Available records Start Marker

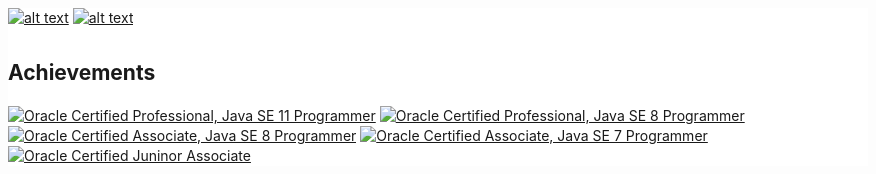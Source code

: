 [![alt text](https://raw.githubusercontent.com/jesperancinha/project-signer/master/project-signer-templates/icons-20/pinterest-20.png "Pinterest")](https://nl.pinterest.com/jesperancinha/)
[![alt text](https://raw.githubusercontent.com/jesperancinha/project-signer/master/project-signer-templates/icons-20/quora-20.png "Quora")](https://nl.quora.com/profile/Jo%C3%A3o-Esperancinha)

## Achievements

[![Oracle Certified Professional, Java SE 11 Programmer](https://raw.githubusercontent.com/jesperancinha/project-signer/master/project-signer-templates/badges/oracle-certified-professional-java-se-11-developer-100.png "Oracle Certified Professional, Java SE 11 Programmer")](https://www.youracclaim.com/badges/87609d8e-27c5-45c9-9e42-60a5e9283280/public_url)
[![Oracle Certified Professional, Java SE 8 Programmer](https://raw.githubusercontent.com/jesperancinha/project-signer/master/project-signer-templates/badges/oracle-certified-professional-java-se-8-programmer-100.png "Oracle Certified Professional, Java SE 8 Programmer")](https://www.youracclaim.com/badges/92e036f5-4e11-4cff-9935-3e62266d2074/public_url)
[![Oracle Certified Associate, Java SE 8 Programmer](https://raw.githubusercontent.com/jesperancinha/project-signer/master/project-signer-templates/badges/oracle-certified-associate-java-se-8-programmer-100.png)](https://www.youracclaim.com/badges/a206436d-6fd8-4ca1-8feb-38a838446ee7/public_url)
[![Oracle Certified Associate, Java SE 7 Programmer](https://raw.githubusercontent.com/jesperancinha/project-signer/master/project-signer-templates/badges/oracle-certified-associate-java-se-7-programmer-100.png)](https://www.youracclaim.com/badges/f4c6cc1e-cb52-432b-904d-36d266112225/public_url)
[![Oracle Certified Juninor Associate](https://raw.githubusercontent.com/jesperancinha/project-signer/master/project-signer-templates/badges/oracle-certified-foundations-associate-java-100.png)](https://www.youracclaim.com/badges/6db92c1e-7bca-4856-9543-0d5ed0182794/public_url)
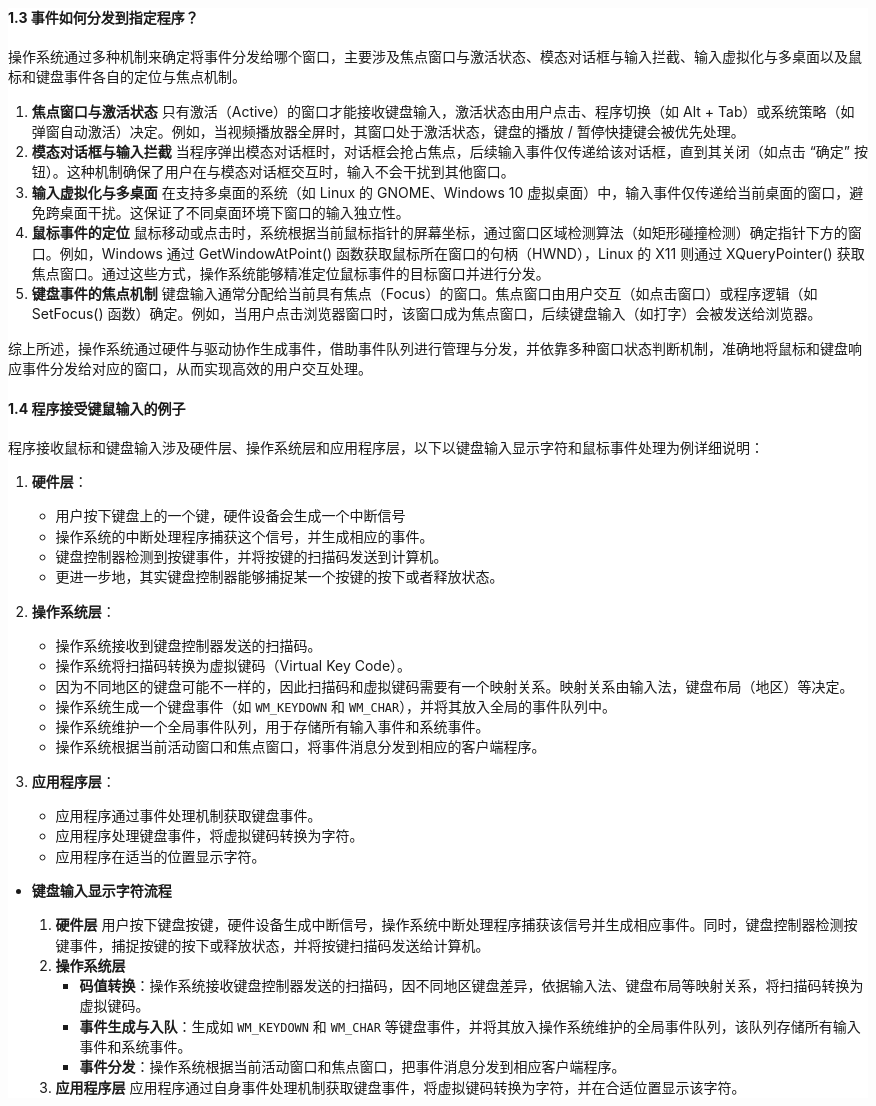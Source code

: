 #### 1.3 事件如何分发到指定程序？

操作系统通过多种机制来确定将事件分发给哪个窗口，主要涉及焦点窗口与激活状态、模态对话框与输入拦截、输入虚拟化与多桌面以及鼠标和键盘事件各自的定位与焦点机制。

1. **焦点窗口与激活状态**
   只有激活（Active）的窗口才能接收键盘输入，激活状态由用户点击、程序切换（如 Alt + Tab）或系统策略（如弹窗自动激活）决定。例如，当视频播放器全屏时，其窗口处于激活状态，键盘的播放 / 暂停快捷键会被优先处理。
2. **模态对话框与输入拦截**
   当程序弹出模态对话框时，对话框会抢占焦点，后续输入事件仅传递给该对话框，直到其关闭（如点击 “确定” 按钮）。这种机制确保了用户在与模态对话框交互时，输入不会干扰到其他窗口。
3. **输入虚拟化与多桌面**
   在支持多桌面的系统（如 Linux 的 GNOME、Windows 10 虚拟桌面）中，输入事件仅传递给当前桌面的窗口，避免跨桌面干扰。这保证了不同桌面环境下窗口的输入独立性。
4. **鼠标事件的定位**
   鼠标移动或点击时，系统根据当前鼠标指针的屏幕坐标，通过窗口区域检测算法（如矩形碰撞检测）确定指针下方的窗口。例如，Windows 通过 GetWindowAtPoint() 函数获取鼠标所在窗口的句柄（HWND），Linux 的 X11 则通过 XQueryPointer() 获取焦点窗口。通过这些方式，操作系统能够精准定位鼠标事件的目标窗口并进行分发。
5. **键盘事件的焦点机制**
   键盘输入通常分配给当前具有焦点（Focus）的窗口。焦点窗口由用户交互（如点击窗口）或程序逻辑（如 SetFocus() 函数）确定。例如，当用户点击浏览器窗口时，该窗口成为焦点窗口，后续键盘输入（如打字）会被发送给浏览器。

综上所述，操作系统通过硬件与驱动协作生成事件，借助事件队列进行管理与分发，并依靠多种窗口状态判断机制，准确地将鼠标和键盘响应事件分发给对应的窗口，从而实现高效的用户交互处理。

#### 1.4 程序接受键鼠输入的例子

程序接收鼠标和键盘输入涉及硬件层、操作系统层和应用程序层，以下以键盘输入显示字符和鼠标事件处理为例详细说明：

1. **硬件层**：

   - 用户按下键盘上的一个键，硬件设备会生成一个中断信号
   - 操作系统的中断处理程序捕获这个信号，并生成相应的事件。
   - 键盘控制器检测到按键事件，并将按键的扫描码发送到计算机。
   - 更进一步地，其实键盘控制器能够捕捉某一个按键的按下或者释放状态。

2. **操作系统层**：

   - 操作系统接收到键盘控制器发送的扫描码。
   - 操作系统将扫描码转换为虚拟键码（Virtual Key Code）。
   - 因为不同地区的键盘可能不一样的，因此扫描码和虚拟键码需要有一个映射关系。映射关系由输入法，键盘布局（地区）等决定。
   - 操作系统生成一个键盘事件（如 `WM_KEYDOWN` 和 `WM_CHAR`），并将其放入全局的事件队列中。
   - 操作系统维护一个全局事件队列，用于存储所有输入事件和系统事件。
   - 操作系统根据当前活动窗口和焦点窗口，将事件消息分发到相应的客户端程序。

3. **应用程序层**：
   - 应用程序通过事件处理机制获取键盘事件。
   - 应用程序处理键盘事件，将虚拟键码转换为字符。
   - 应用程序在适当的位置显示字符。

- **键盘输入显示字符流程**

  1. **硬件层**
     用户按下键盘按键，硬件设备生成中断信号，操作系统中断处理程序捕获该信号并生成相应事件。同时，键盘控制器检测按键事件，捕捉按键的按下或释放状态，并将按键扫描码发送给计算机。
  2. **操作系统层**
     - **码值转换**：操作系统接收键盘控制器发送的扫描码，因不同地区键盘差异，依据输入法、键盘布局等映射关系，将扫描码转换为虚拟键码。
     - **事件生成与入队**：生成如 `WM_KEYDOWN` 和 `WM_CHAR` 等键盘事件，并将其放入操作系统维护的全局事件队列，该队列存储所有输入事件和系统事件。
     - **事件分发**：操作系统根据当前活动窗口和焦点窗口，把事件消息分发到相应客户端程序。
  3. **应用程序层**
     应用程序通过自身事件处理机制获取键盘事件，将虚拟键码转换为字符，并在合适位置显示该字符。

Available records End Marker

Task:
Produce the entries above once more, exactly as given, with each picture left out.

Answer section:
Source code

: [![alt text](https://raw.githubusercontent.com/jesperancinha/project-signer/master/project-signer-templates/icons-20/pinterest-20.png "Pinterest")](https://nl.pinterest.com/jesperancinha/)
[![alt text](https://raw.githubusercontent.com/jesperancinha/project-signer/master/project-signer-templates/icons-20/quora-20.png "Quora")](https://nl.quora.com/profile/Jo%C3%A3o-Esperancinha)

## Achievements

[![Oracle Certified Professional, Java SE 11 Programmer](https://raw.githubusercontent.com/jesperancinha/project-signer/master/project-signer-templates/badges/oracle-certified-professional-java-se-11-developer-100.png "Oracle Certified Professional, Java SE 11 Programmer")](https://www.youracclaim.com/badges/87609d8e-27c5-45c9-9e42-60a5e9283280/public_url)
[![Oracle Certified Professional, Java SE 8 Programmer](https://raw.githubusercontent.com/jesperancinha/project-signer/master/project-signer-templates/badges/oracle-certified-professional-java-se-8-programmer-100.png "Oracle Certified Professional, Java SE 8 Programmer")](https://www.youracclaim.com/badges/92e036f5-4e11-4cff-9935-3e62266d2074/public_url)
[![Oracle Certified Associate, Java SE 8 Programmer](https://raw.githubusercontent.com/jesperancinha/project-signer/master/project-signer-templates/badges/oracle-certified-associate-java-se-8-programmer-100.png)](https://www.youracclaim.com/badges/a206436d-6fd8-4ca1-8feb-38a838446ee7/public_url)
[![Oracle Certified Associate, Java SE 7 Programmer](https://raw.githubusercontent.com/jesperancinha/project-signer/master/project-signer-templates/badges/oracle-certified-associate-java-se-7-programmer-100.png)](https://www.youracclaim.com/badges/f4c6cc1e-cb52-432b-904d-36d266112225/public_url)
[![Oracle Certified Juninor Associate](https://raw.githubusercontent.com/jesperancinha/project-signer/master/project-signer-templates/badges/oracle-certified-foundations-associate-java-100.png)](https://www.youracclaim.com/badges/6db92c1e-7bca-4856-9543-0d5ed0182794/public_url)
Source code

: #### 1.3 事件如何分发到指定程序？

操作系统通过多种机制来确定将事件分发给哪个窗口，主要涉及焦点窗口与激活状态、模态对话框与输入拦截、输入虚拟化与多桌面以及鼠标和键盘事件各自的定位与焦点机制。

1. **焦点窗口与激活状态**
   只有激活（Active）的窗口才能接收键盘输入，激活状态由用户点击、程序切换（如 Alt + Tab）或系统策略（如弹窗自动激活）决定。例如，当视频播放器全屏时，其窗口处于激活状态，键盘的播放 / 暂停快捷键会被优先处理。
2. **模态对话框与输入拦截**
   当程序弹出模态对话框时，对话框会抢占焦点，后续输入事件仅传递给该对话框，直到其关闭（如点击 “确定” 按钮）。这种机制确保了用户在与模态对话框交互时，输入不会干扰到其他窗口。
3. **输入虚拟化与多桌面**
   在支持多桌面的系统（如 Linux 的 GNOME、Windows 10 虚拟桌面）中，输入事件仅传递给当前桌面的窗口，避免跨桌面干扰。这保证了不同桌面环境下窗口的输入独立性。
4. **鼠标事件的定位**
   鼠标移动或点击时，系统根据当前鼠标指针的屏幕坐标，通过窗口区域检测算法（如矩形碰撞检测）确定指针下方的窗口。例如，Windows 通过 GetWindowAtPoint() 函数获取鼠标所在窗口的句柄（HWND），Linux 的 X11 则通过 XQueryPointer() 获取焦点窗口。通过这些方式，操作系统能够精准定位鼠标事件的目标窗口并进行分发。
5. **键盘事件的焦点机制**
   键盘输入通常分配给当前具有焦点（Focus）的窗口。焦点窗口由用户交互（如点击窗口）或程序逻辑（如 SetFocus() 函数）确定。例如，当用户点击浏览器窗口时，该窗口成为焦点窗口，后续键盘输入（如打字）会被发送给浏览器。

综上所述，操作系统通过硬件与驱动协作生成事件，借助事件队列进行管理与分发，并依靠多种窗口状态判断机制，准确地将鼠标和键盘响应事件分发给对应的窗口，从而实现高效的用户交互处理。

#### 1.4 程序接受键鼠输入的例子

程序接收鼠标和键盘输入涉及硬件层、操作系统层和应用程序层，以下以键盘输入显示字符和鼠标事件处理为例详细说明：

1. **硬件层**：

   - 用户按下键盘上的一个键，硬件设备会生成一个中断信号
   - 操作系统的中断处理程序捕获这个信号，并生成相应的事件。
   - 键盘控制器检测到按键事件，并将按键的扫描码发送到计算机。
   - 更进一步地，其实键盘控制器能够捕捉某一个按键的按下或者释放状态。

2. **操作系统层**：

   - 操作系统接收到键盘控制器发送的扫描码。
   - 操作系统将扫描码转换为虚拟键码（Virtual Key Code）。
   - 因为不同地区的键盘可能不一样的，因此扫描码和虚拟键码需要有一个映射关系。映射关系由输入法，键盘布局（地区）等决定。
   - 操作系统生成一个键盘事件（如 `WM_KEYDOWN` 和 `WM_CHAR`），并将其放入全局的事件队列中。
   - 操作系统维护一个全局事件队列，用于存储所有输入事件和系统事件。
   - 操作系统根据当前活动窗口和焦点窗口，将事件消息分发到相应的客户端程序。

3. **应用程序层**：
   - 应用程序通过事件处理机制获取键盘事件。
   - 应用程序处理键盘事件，将虚拟键码转换为字符。
   - 应用程序在适当的位置显示字符。

- **键盘输入显示字符流程**

  1. **硬件层**
     用户按下键盘按键，硬件设备生成中断信号，操作系统中断处理程序捕获该信号并生成相应事件。同时，键盘控制器检测按键事件，捕捉按键的按下或释放状态，并将按键扫描码发送给计算机。
  2. **操作系统层**
     - **码值转换**：操作系统接收键盘控制器发送的扫描码，因不同地区键盘差异，依据输入法、键盘布局等映射关系，将扫描码转换为虚拟键码。
     - **事件生成与入队**：生成如 `WM_KEYDOWN` 和 `WM_CHAR` 等键盘事件，并将其放入操作系统维护的全局事件队列，该队列存储所有输入事件和系统事件。
     - **事件分发**：操作系统根据当前活动窗口和焦点窗口，把事件消息分发到相应客户端程序。
  3. **应用程序层**
     应用程序通过自身事件处理机制获取键盘事件，将虚拟键码转换为字符，并在合适位置显示该字符。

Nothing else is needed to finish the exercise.